Dive Brief:
- Middle schools are eyeing ways to get students more involved in career preparation as mounting evidence indicates that seventh and eighth grade can be a key disengagement point.
- Spark — a nonprofit serving students in San Francisco, Los Angeles, Oakland, Philadelphia, and Chicago — offers at-risk students adult professional mentors.
- The program and others like it have attracted attention from startups and digital companies, as well as other nonprofits, interested in investing in education.
Dive Insight:
Research has found that 60-70% of middle school students become chronically disengaged in grades 7-8. A study released by ACT found that students who enter high school without key math and reading skills typically never catch up. Though research into the effect of career preparation on those issues is lacking, middle school-level career prep programs appear to be gaining steam nonetheless. High school is often seen as too late to intervene with struggling students.

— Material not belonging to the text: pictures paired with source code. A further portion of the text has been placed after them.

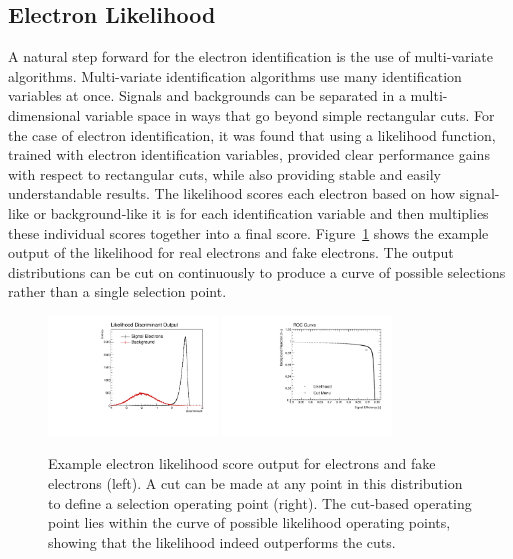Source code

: \subsection{Electron Likelihood}

A natural step forward for the electron identification is the use of multi-variate algorithms. Multi-variate identification algorithms use many identification variables at once. Signals and backgrounds can be separated in a multi-dimensional variable space in ways that go beyond simple rectangular cuts. For the case of electron identification, it was found that using a likelihood function, trained with electron identification variables, provided clear performance gains with respect to rectangular cuts, while also providing stable and easily understandable results. The likelihood scores each electron based on how signal-like or background-like it is for each identification variable and then multiplies these individual scores together into a final score. Figure~\ref{figure:electron_lh_example} shows the example output of the likelihood for real electrons and fake electrons. The output distributions can be cut on continuously to produce a curve of possible selections rather than a single selection point. 

\begin{figure}[!t]
\centering 
\includegraphics[width=0.40\textwidth]{figs/electron/example_lh_output}
\includegraphics[width=0.40\textwidth]{figs/electron/example_roccurve}
\caption{Example electron likelihood score output for electrons and fake electrons (left). A cut can be made at any point in this distribution to define a selection operating point (right). The cut-based operating point lies within the curve of possible likelihood operating points, showing that the likelihood indeed outperforms the cuts.} 
\label{figure:electron_lh_example}
\end{figure}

“Although young people physically drop out in high school, they mentally disengage in middle school. That’s where we lose them,” Ayeola Fortune, director of youth success for United Way in Virginia. United Way has also funded projects to help keep middle schoolers on track.
Pairing students with a mentor during the turbulent early teen years may provide them with more guidance and support, keeping them engaged and preventing interventions further down the line. “Developmentally, it’s a challenging age,” Jason A. Cascarino, the CEO of Spark, told Education Week. “We need to meet middle school kids where they are. They are going through the process of identity formation and finding their place in the world.”